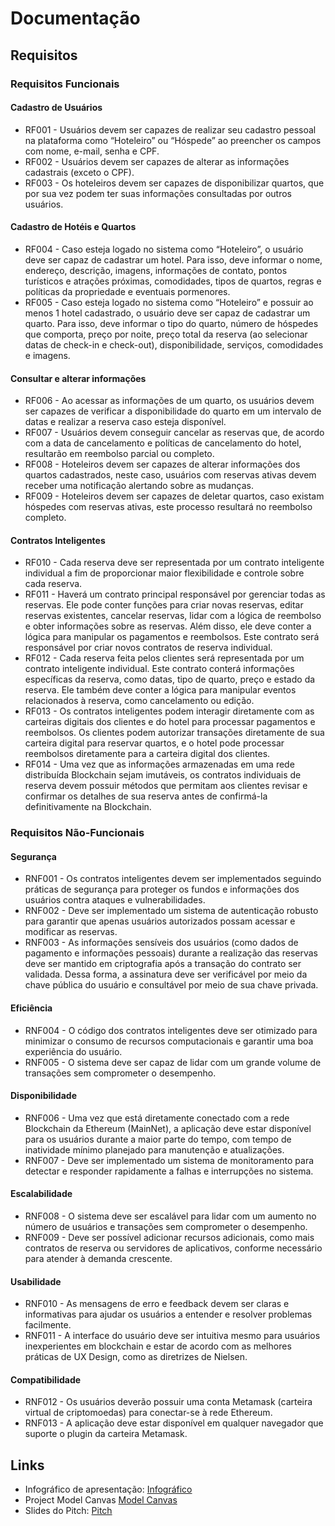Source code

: # Documentação

## Requisitos

### Requisitos Funcionais

#### Cadastro de Usuários
-	RF001 - Usuários devem ser capazes de realizar seu cadastro pessoal na plataforma como “Hoteleiro” ou “Hóspede” ao preencher os campos com nome, e-mail, senha e CPF.
-	RF002 - Usuários devem ser capazes de alterar as informações cadastrais (exceto o CPF).
- RF003 - Os hoteleiros devem ser capazes de disponibilizar quartos, que por sua vez podem ter suas informações consultadas por outros usuários.

#### Cadastro de Hotéis e Quartos
-	RF004 - Caso esteja logado no sistema como “Hoteleiro”, o usuário deve ser capaz de cadastrar um hotel. Para isso, deve informar o nome, endereço, descrição, imagens, informações de contato, pontos turísticos e atrações próximas, comodidades, tipos de quartos, regras e políticas da propriedade e eventuais pormenores.
- RF005 - Caso esteja logado no sistema como “Hoteleiro” e possuir ao menos 1 hotel cadastrado, o usuário deve ser capaz de cadastrar um quarto. Para isso, deve informar o tipo do quarto, número de hóspedes que comporta, preço por noite, preço total da reserva (ao selecionar datas de check-in e check-out), disponibilidade, serviços, comodidades e imagens.

#### Consultar e alterar informações
-	RF006 - Ao acessar as informações de um quarto, os usuários devem ser capazes de verificar a disponibilidade do quarto em um intervalo de datas e realizar a reserva caso esteja disponível.
-	RF007 - Usuários devem conseguir cancelar as reservas que, de acordo com a data de cancelamento e políticas de cancelamento do hotel, resultarão em reembolso parcial ou completo.
-	RF008 - Hoteleiros devem ser capazes de alterar informações dos quartos cadastrados, neste caso, usuários com reservas ativas devem receber uma notificação alertando sobre as mudanças.
-	RF009 - Hoteleiros devem ser capazes de deletar quartos, caso existam hóspedes com reservas ativas, este processo resultará no reembolso completo.

#### Contratos Inteligentes
-	RF010 - Cada reserva deve ser representada por um contrato inteligente individual a fim de proporcionar maior flexibilidade e controle sobre cada reserva.
-	RF011 - Haverá um contrato principal responsável por gerenciar todas as reservas. Ele pode conter funções para criar novas reservas, editar reservas existentes, cancelar reservas, lidar com a lógica de reembolso e obter informações sobre as reservas. Além disso, ele deve conter a lógica para manipular os pagamentos e reembolsos. Este contrato será responsável por criar novos contratos de reserva individual.
-	RF012 - Cada reserva feita pelos clientes será representada por um contrato inteligente individual. Este contrato conterá informações específicas da reserva, como datas, tipo de quarto, preço e estado da reserva. Ele também deve conter a lógica para manipular eventos relacionados à reserva, como cancelamento ou edição.
-	RF013 - Os contratos inteligentes podem interagir diretamente com as carteiras digitais dos clientes e do hotel para processar pagamentos e reembolsos. Os clientes podem autorizar transações diretamente de sua carteira digital para reservar quartos, e o hotel pode processar reembolsos diretamente para a carteira digital dos clientes.
- RF014 - Uma vez que as informações armazenadas em uma rede distribuída Blockchain sejam imutáveis, os contratos individuais de reserva devem possuir métodos que permitam aos clientes revisar e confirmar os detalhes de sua reserva antes de confirmá-la definitivamente na Blockchain.

### Requisitos Não-Funcionais

#### Segurança
-	RNF001 - Os contratos inteligentes devem ser implementados seguindo práticas de segurança para proteger os fundos e informações dos usuários contra ataques e vulnerabilidades.
-	RNF002 - Deve ser implementado um sistema de autenticação robusto para garantir que apenas usuários autorizados possam acessar e modificar as reservas.
-	RNF003 - As informações sensíveis dos usuários (como dados de pagamento e informações pessoais) durante a realização das reservas deve ser mantido em criptografia após a transação do contrato ser validada. Dessa forma, a assinatura deve ser verificável por meio da chave pública do usuário e consultável por meio de sua chave privada.

#### Eficiência
-	RNF004 - O código dos contratos inteligentes deve ser otimizado para minimizar o consumo de recursos computacionais e garantir uma boa experiência do usuário.
-	RNF005 - O sistema deve ser capaz de lidar com um grande volume de transações sem comprometer o desempenho.

#### Disponibilidade
-	RNF006 - Uma vez que está diretamente conectado com a rede Blockchain da Ethereum (MainNet), a aplicação deve estar disponível para os usuários durante a maior parte do tempo, com tempo de inatividade mínimo planejado para manutenção e atualizações.
-	RNF007 - Deve ser implementado um sistema de monitoramento para detectar e responder rapidamente a falhas e interrupções no sistema.

#### Escalabilidade
-	RNF008 - O sistema deve ser escalável para lidar com um aumento no número de usuários e transações sem comprometer o desempenho.
-	RNF009 - Deve ser possível adicionar recursos adicionais, como mais contratos de reserva ou servidores de aplicativos, conforme necessário para atender à demanda crescente.

#### Usabilidade
-	RNF010 - As mensagens de erro e feedback devem ser claras e informativas para ajudar os usuários a entender e resolver problemas facilmente.
-	RNF011 - A interface do usuário deve ser intuitiva mesmo para usuários inexperientes em blockchain e estar de acordo com as melhores práticas de UX Design, como as diretrizes de Nielsen. 

#### Compatibilidade
-	RNF012 - Os usuários deverão possuir uma conta Metamask (carteira virtual de criptomoedas) para conectar-se à rede Ethereum.
-	RNF013 - A aplicação deve estar disponível em qualquer navegador que suporte o plugin da carteira Metamask.


## Links
- Infográfico de apresentação: [Infográfico](https://www.canva.com/design/DAGBTvGa7b0/SNZJTyTx0FxIdC952fsDvA/edit?utm_content=DAGBTvGa7b0&utm_campaign=designshare&utm_medium=link2&utm_source=sharebutton)
- Project Model Canvas [Model Canvas](https://www.canva.com/design/DAGB3sOnX-I/4c0xUL8AcWWxWmXjkfEQAA/edit?utm_content=DAGB3sOnX-I&utm_campaign=designshare&utm_medium=link2&utm_source=sharebutton)
- Slides do Pitch: [Pitch](https://www.canva.com/design/DAGCnWBM-2o/fKR2Za9VGJXHouab4HkjqA/edit?utm_content=DAGCnWBM-2o&utm_campaign=designshare&utm_medium=link2&utm_source=sharebutton)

> [Problem to solve]: Using the listing, filter for "acordo" and return the matching lines.

> [The completed task]:
-	RF007 - Usuários devem conseguir cancelar as reservas que, de acordo com a data de cancelamento e políticas de cancelamento do hotel, resultarão em reembolso parcial ou completo.
-	RNF011 - A interface do usuário deve ser intuitiva mesmo para usuários inexperientes em blockchain e estar de acordo com as melhores práticas de UX Design, como as diretrizes de Nielsen. 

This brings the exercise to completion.